(Data to use Opens)

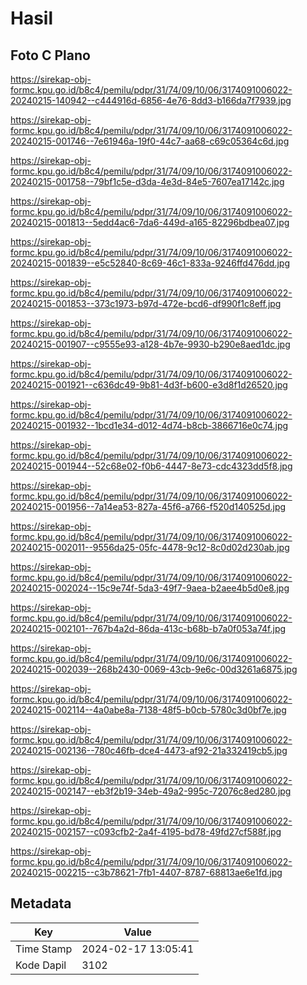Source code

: # Hasil

## Foto C Plano

https://sirekap-obj-formc.kpu.go.id/b8c4/pemilu/pdpr/31/74/09/10/06/3174091006022-20240215-140942--c444916d-6856-4e76-8dd3-b166da7f7939.jpg

https://sirekap-obj-formc.kpu.go.id/b8c4/pemilu/pdpr/31/74/09/10/06/3174091006022-20240215-001746--7e61946a-19f0-44c7-aa68-c69c05364c6d.jpg

https://sirekap-obj-formc.kpu.go.id/b8c4/pemilu/pdpr/31/74/09/10/06/3174091006022-20240215-001758--79bf1c5e-d3da-4e3d-84e5-7607ea17142c.jpg

https://sirekap-obj-formc.kpu.go.id/b8c4/pemilu/pdpr/31/74/09/10/06/3174091006022-20240215-001813--5edd4ac6-7da6-449d-a165-82296bdbea07.jpg

https://sirekap-obj-formc.kpu.go.id/b8c4/pemilu/pdpr/31/74/09/10/06/3174091006022-20240215-001839--e5c52840-8c69-46c1-833a-9246ffd476dd.jpg

https://sirekap-obj-formc.kpu.go.id/b8c4/pemilu/pdpr/31/74/09/10/06/3174091006022-20240215-001853--373c1973-b97d-472e-bcd6-df990f1c8eff.jpg

https://sirekap-obj-formc.kpu.go.id/b8c4/pemilu/pdpr/31/74/09/10/06/3174091006022-20240215-001907--c9555e93-a128-4b7e-9930-b290e8aed1dc.jpg

https://sirekap-obj-formc.kpu.go.id/b8c4/pemilu/pdpr/31/74/09/10/06/3174091006022-20240215-001921--c636dc49-9b81-4d3f-b600-e3d8f1d26520.jpg

https://sirekap-obj-formc.kpu.go.id/b8c4/pemilu/pdpr/31/74/09/10/06/3174091006022-20240215-001932--1bcd1e34-d012-4d74-b8cb-3866716e0c74.jpg

https://sirekap-obj-formc.kpu.go.id/b8c4/pemilu/pdpr/31/74/09/10/06/3174091006022-20240215-001944--52c68e02-f0b6-4447-8e73-cdc4323dd5f8.jpg

https://sirekap-obj-formc.kpu.go.id/b8c4/pemilu/pdpr/31/74/09/10/06/3174091006022-20240215-001956--7a14ea53-827a-45f6-a766-f520d140525d.jpg

https://sirekap-obj-formc.kpu.go.id/b8c4/pemilu/pdpr/31/74/09/10/06/3174091006022-20240215-002011--9556da25-05fc-4478-9c12-8c0d02d230ab.jpg

https://sirekap-obj-formc.kpu.go.id/b8c4/pemilu/pdpr/31/74/09/10/06/3174091006022-20240215-002024--15c9e74f-5da3-49f7-9aea-b2aee4b5d0e8.jpg

https://sirekap-obj-formc.kpu.go.id/b8c4/pemilu/pdpr/31/74/09/10/06/3174091006022-20240215-002101--767b4a2d-86da-413c-b68b-b7a0f053a74f.jpg

https://sirekap-obj-formc.kpu.go.id/b8c4/pemilu/pdpr/31/74/09/10/06/3174091006022-20240215-002039--268b2430-0069-43cb-9e6c-00d3261a6875.jpg

https://sirekap-obj-formc.kpu.go.id/b8c4/pemilu/pdpr/31/74/09/10/06/3174091006022-20240215-002114--4a0abe8a-7138-48f5-b0cb-5780c3d0bf7e.jpg

https://sirekap-obj-formc.kpu.go.id/b8c4/pemilu/pdpr/31/74/09/10/06/3174091006022-20240215-002136--780c46fb-dce4-4473-af92-21a332419cb5.jpg

https://sirekap-obj-formc.kpu.go.id/b8c4/pemilu/pdpr/31/74/09/10/06/3174091006022-20240215-002147--eb3f2b19-34eb-49a2-995c-72076c8ed280.jpg

https://sirekap-obj-formc.kpu.go.id/b8c4/pemilu/pdpr/31/74/09/10/06/3174091006022-20240215-002157--c093cfb2-2a4f-4195-bd78-49fd27cf588f.jpg

https://sirekap-obj-formc.kpu.go.id/b8c4/pemilu/pdpr/31/74/09/10/06/3174091006022-20240215-002215--c3b78621-7fb1-4407-8787-68813ae6e1fd.jpg


## Metadata

| Key        | Value               |
| ---------- | ------------------- |
| Time Stamp | 2024-02-17 13:05:41 |
| Kode Dapil | 3102                |



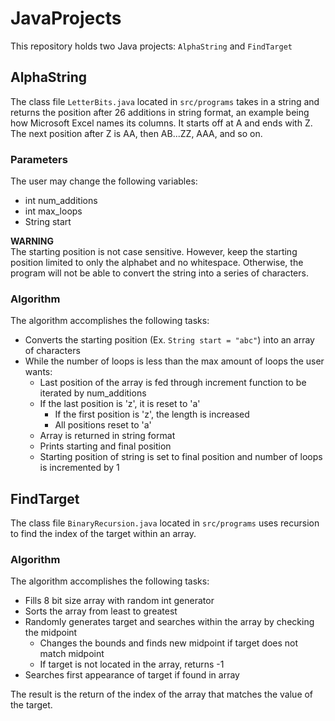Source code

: # JavaProjects #
This repository holds two Java projects: `AlphaString` and `FindTarget`

## AlphaString ##
The class file `LetterBits.java` located in `src/programs` takes in a string and returns the position after 26 additions in string format, an example being how Microsoft Excel names its columns. It starts off at A and ends with Z. The next position after Z is AA, then AB...ZZ, AAA, and so on. 

### Parameters ###
The user may change the following variables:

* int num_additions
* int max_loops
* String start

**WARNING** \
The starting position is not case sensitive. However, keep the starting position limited to only the alphabet and no whitespace. Otherwise, the program will not be able to convert the string into a series of characters.

### Algorithm ###
The algorithm accomplishes the following tasks:

* Converts the starting position (Ex. `String start = "abc"`) into an array of characters
* While the number of loops is less than the max amount of loops the user wants:
    * Last position of the array is fed through increment function to be iterated by num_additions
    * If the last position is 'z', it is reset to 'a'
        * If the first position is 'z', the length is increased
        * All positions reset to 'a'
    * Array is returned in string format
    * Prints starting and final position
    * Starting position of string is set to final position and number of loops is incremented by 1

## FindTarget ##
The class file `BinaryRecursion.java` located in `src/programs` uses recursion to find the index of the target within an array.

### Algorithm ###
The algorithm accomplishes the following tasks:

* Fills 8 bit size array with random int generator
* Sorts the array from least to greatest
* Randomly generates target and searches within the array by checking the midpoint
    * Changes the bounds and finds new midpoint if target does not match midpoint
    * If target is not located in the array, returns -1
* Searches first appearance of target if found in array

The result is the return of the index of the array that matches the value of the target.
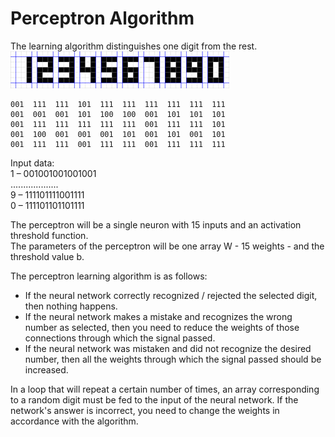 # Perceptron Algorithm
  The learning algorithm distinguishes one digit from the rest.  
  ![alt text](digits.jpg "Description")
  
    001  111  111  101  111  111  111  111  111  111  
    001  001  001  101  100  100  001  101  101  101  
    001  111  111  111  111  111  001  111  111  101  
    001  100  001  001  001  101  001  101  001  101  
    001  111  111  001  111  111  001  111  111  111  
    
  Input data:  
  1 – 001001001001001  
  ...................  
  9 – 111101111001111  
  0 – 111101101101111  
  
  The perceptron will be a single neuron with 15 inputs and an activation threshold function.   
  The parameters of the perceptron will be one array W - 15 weights - and the threshold value b.
  
  The perceptron learning algorithm is as follows:
  - If the neural network correctly recognized / rejected the selected digit, then nothing happens.
  - If the neural network makes a mistake and recognizes the wrong number as selected, then you need to reduce the weights of those connections through which the signal passed.
  - If the neural network was mistaken and did not recognize the desired number, then all the weights through which the signal passed should be increased.
  
  In a loop that will repeat a certain number of times, an array corresponding to a random digit must be fed to the input of the neural network. 
  If the network's answer is incorrect, you need to change the weights in accordance with the algorithm.
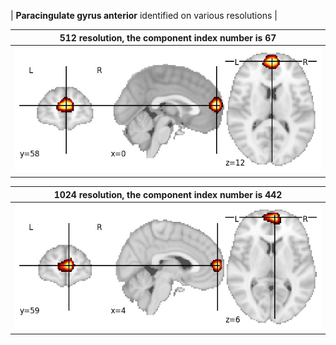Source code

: 


| **Paracingulate gyrus anterior** identified on various resolutions |

| 512 resolution, the component index number is 67|  
|:---:|  
| ![Component 512](../512/final/67.jpg "From component 512: Paracingulate gyrus anterior") |

| 1024 resolution, the component index number is 442|  
|:---:|  
| ![Component 1024](../1024/final/442.jpg "From component 1024: Paracingulate gyrus anterior") |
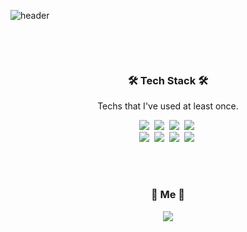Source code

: ![header](https://capsule-render.vercel.app/api?type=soft&color=auto&height=150&section=header&text=JiseongYoun&fontSize=70&animation=twinkling)
<br>

<br>
<p align="center">
  </a>
</p>
<br>

<h3 align="center">🛠 Tech Stack 🛠</h3>

<p align="center"> Techs that I've used at least once. </p>

<p align="center">
  <img src="https://img.shields.io/badge/Java-007396?style=flat-square&logo=Java&logoColor=white"/></a>&nbsp 
  <img src="https://img.shields.io/badge/Javascript-ffb13b?style=flat-square&logo=javascript&logoColor=white"/></a>&nbsp 
  <img src="https://img.shields.io/badge/css-1572B6?style=flat-square&logo=css3&logoColor=white"/></a>&nbsp 
  <img src="https://img.shields.io/badge/Sass-11B48A?style=flat-square&logo=sass&logoColor=white"/></a>&nbsp 
  <br>
  <img src="https://img.shields.io/badge/React-092E20?style=flat-square&logo=React&logoColor=white"/></a>&nbsp 
  <img src="https://img.shields.io/badge/Mysql-E6B91E?style=flat-square&logo=MySql&logoColor=white"/></a>&nbsp 
  <img src="https://img.shields.io/badge/HTML5-DB3552?style=flat-square&logo=HTML5&logoColor=white"/></a>&nbsp 
  <img src="https://img.shields.io/badge/aws-333664?style=flat-square&logo=amazon-aws&logoColor=white"/></a>&nbsp 
</p>

<br>

  
<br>


<h3 align="center"> 🧸 Me 🧸 </h3>
<p align="center">
   <a href="mailto:seong.dev@gmail.com"><img src="https://img.shields.io/badge/Gmail-d14836?style=flat-square&logo=Gmail&logoColor=white&link=seong.dev@gmail.com"/></a>
</p>
<br>
<br>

(Data to use Closes)

-- Exercise --
From the entries above, copy out every line where the string "reset" appears.

-- Answer --
    * If the last position is 'z', it is reset to 'a'
        * All positions reset to 'a'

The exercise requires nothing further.